A Luis Sánchez

De los tres fantasmas, el que más les gustaba era el que hablaba desde su caballo. Jamás, bajo ninguna circunstancia, se bajaba, nos rodeaba con elegancia, fumaba un cigarro negro y se acomodaba una bufanda que, a veces, dejaba en su montura. Nunca vi botas tan hermosas, con grabados que hipnotizaban. Brillaban.

Usaba palabras simples, que todos conocíamos; reía con sus dientes amarillos y agitaba los brazos al aire, como espantando cosas más misteriosas que él. Nos prometió un revólver, cuatro caballos, mujeres para cada uno y un viaje al corazón de la tierra de donde venía. Un lugar donde había fiestas con música de acordeón y competencias con cuchillos. Vino y carne.

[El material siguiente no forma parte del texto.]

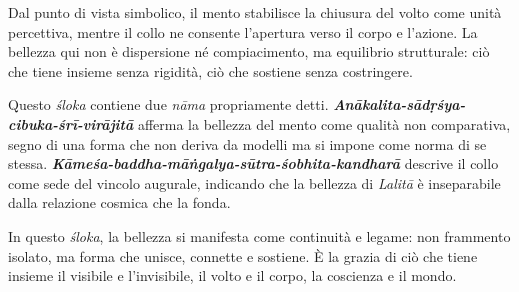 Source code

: Dal punto di vista simbolico, il mento stabilisce la chiusura del volto come unità percettiva, mentre il collo ne consente l’apertura verso il corpo e l’azione. La bellezza qui non è dispersione né compiacimento, ma equilibrio strutturale: ciò che tiene insieme senza rigidità, ciò che sostiene senza costringere.

Questo \textit{śloka} contiene due \textit{nāma} propriamente detti. \textbf{\textit{Anākalita-sādṛśya-cibuka-śrī-virājitā}} afferma la bellezza del mento come qualità non comparativa, segno di una forma che non deriva da modelli ma si impone come norma di se stessa. \textbf{\textit{Kāmeśa-baddha-māṅgalya-sūtra-śobhita-kandharā}} descrive il collo come sede del vincolo augurale, indicando che la bellezza di \textit{Lalitā} è inseparabile dalla relazione cosmica che la fonda.

In questo \textit{śloka}, la bellezza si manifesta come continuità e legame: non frammento isolato, ma forma che unisce, connette e sostiene. È la grazia di ciò che tiene insieme il visibile e l’invisibile, il volto e il corpo, la coscienza e il mondo.
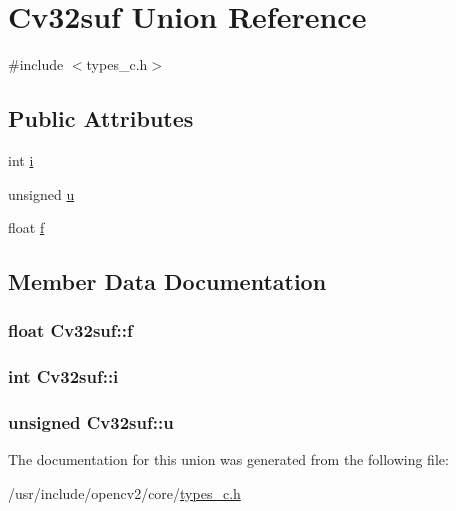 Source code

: \hypertarget{unionCv32suf}{\section{Cv32suf Union Reference}
\label{unionCv32suf}
}


{\ttfamily \#include $<$types\-\_\-c.\-h$>$}

\subsection*{Public Attributes}
\begin{DoxyCompactItemize}
\item 
int \hyperlink{unionCv32suf_a424508ebe407f2e67376ddfca524d16f}{i}
\item 
unsigned \hyperlink{unionCv32suf_a37ce47860a0ae3d46f607bd47bc28007}{u}
\item 
float \hyperlink{unionCv32suf_a89f398e11fc2af45eb6553e8b0a0fd18}{f}
\end{DoxyCompactItemize}


\subsection{Member Data Documentation}
\hypertarget{unionCv32suf_a89f398e11fc2af45eb6553e8b0a0fd18}{
\subsubsection[{f}]{\setlength{\rightskip}{0pt plus 5cm}float Cv32suf\-::f}}\label{unionCv32suf_a89f398e11fc2af45eb6553e8b0a0fd18}
\hypertarget{unionCv32suf_a424508ebe407f2e67376ddfca524d16f}{
\subsubsection[{i}]{\setlength{\rightskip}{0pt plus 5cm}int Cv32suf\-::i}}\label{unionCv32suf_a424508ebe407f2e67376ddfca524d16f}
\hypertarget{unionCv32suf_a37ce47860a0ae3d46f607bd47bc28007}{
\subsubsection[{u}]{\setlength{\rightskip}{0pt plus 5cm}unsigned Cv32suf\-::u}}\label{unionCv32suf_a37ce47860a0ae3d46f607bd47bc28007}


The documentation for this union was generated from the following file\-:\begin{DoxyCompactItemize}
\item 
/usr/include/opencv2/core/\hyperlink{core_2types__c_8h}{types\-\_\-c.\-h}\end{DoxyCompactItemize}

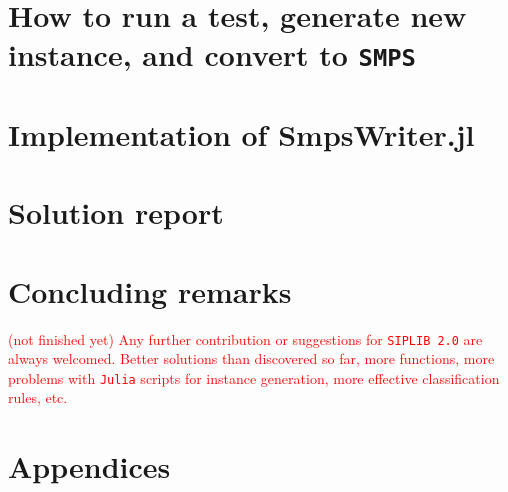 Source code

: \section{How to run a test, generate new instance, and convert to \texttt{SMPS}}\label{sec:tutorial}



\pagebreak

\section{Implementation of SmpsWriter.jl}\label{sec:smps_writer}

\pagebreak

\section{Solution report}\label{sec:solution}

\pagebreak

\section{Concluding remarks}
\textcolor{red}{(not finished yet) Any further contribution or suggestions for \texttt{SIPLIB 2.0} are always welcomed. Better solutions than discovered so far, more functions, more problems with \texttt{Julia} scripts for instance generation, more effective classification rules, etc.}
\pagebreak


\appendix
\section*{Appendices}




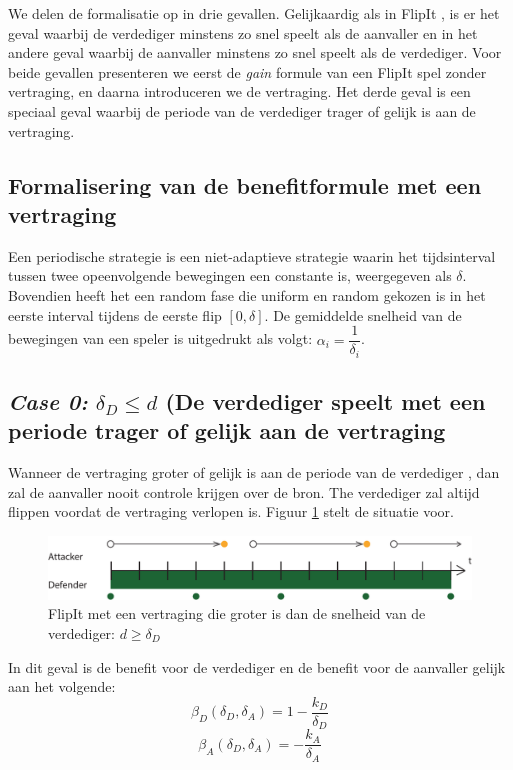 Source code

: \documentclass[master=cws, masteroption=vs,english]{kulemt}
\begin{document}
\begin{abstract*}
We delen de formalisatie op in drie gevallen. Gelijkaardig als in FlipIt \citep{FlipIt}, is er het geval waarbij de verdediger minstens zo snel speelt als de aanvaller en in het andere geval waarbij de aanvaller minstens zo snel speelt als de verdediger. Voor beide gevallen presenteren we eerst de \textit{gain} formule van een FlipIt spel zonder vertraging, en daarna introduceren we de vertraging. Het derde geval is een speciaal geval waarbij de periode van de verdediger trager of gelijk is aan de vertraging. 

\subsection{Formalisering van de benefitformule met een vertraging}
Een periodische strategie is een niet-adaptieve strategie waarin het tijdsinterval tussen twee opeenvolgende bewegingen een constante is, weergegeven als $\delta$. Bovendien heeft het een random fase die uniform en random gekozen is in het eerste interval tijdens de eerste flip $[0,\delta]$. De gemiddelde snelheid van de bewegingen van een speler is uitgedrukt als volgt: $\alpha_{i} = \dfrac{1}{\delta_{i}}$. 

\subsection*{\textit{Case 0:} $\delta_{D} \leq d$ (De verdediger speelt met een periode trager of gelijk aan de vertraging}

Wanneer de vertraging groter of gelijk is aan de periode van de verdediger , dan zal de aanvaller nooit controle krijgen over de bron. The verdediger zal altijd flippen voordat de vertraging verlopen is. Figuur \ref{langeredelaybegin} stelt de situatie voor. 

\begin{figure}[hbtp]
\centering
\includegraphics[scale=0.7]{Images/FlipItCase1delaytobig.pdf} 
\caption{FlipIt met een vertraging die groter is dan de snelheid van de verdediger: $ d \geq \delta_{D}$ }
\label{langeredelaybegin}
\end{figure}
In dit geval is de benefit voor de verdediger en de benefit voor de aanvaller gelijk aan het volgende:
\begin{equation}
\beta_{D}(\delta_{D},\delta_{A})=1-\dfrac{k_{D}}{\delta_{D}}
\end{equation}
\begin{equation}
\beta_{A}(\delta_{D},\delta_{A})=-\dfrac{k_{A}}{\delta_{A}}
\end{equation}


\end{abstract*}
\end{document}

Al fantasma del caballo lo llamabas con el fuego. Lo maravillaban la luz y la brasa roja en el círculo de piedras. A veces, con una fogata decente bastaba para atraerlo.

Una noche siguió la luz azul del encendedor, pero su caballo, que no se dejaba engañar, enloqueció y se perdió en las cañas, cerca del molino. El hombre no pudo dominar a la bestia, gritó insultos al aire y se perdió entre el polvo que levantaron los cascos. Cuando lo vimos, días después, él no recordaba. Los fantasmas que no pisan el suelo no tienen memoria, dice la Bruja. Por eso siempre cuentan la misma historia.

Estaba el fantasma de la mujer que enterraba a sus hijos recién nacidos. Una historia contada en secreto —claro— por las escorias del barrio. Vividores, exempleados de los burdeles del norte, proxenetas. Esa gente. Bueno, era la gente que nos atraía, o quizás la que nos buscaba. El problema eran esos pobres niños. Nadie sabe cuántos fueron, si varones o niñas, ni dónde quedaron los cuerpos negados y las almas que no llegaron a volverse complejas como Dios manda.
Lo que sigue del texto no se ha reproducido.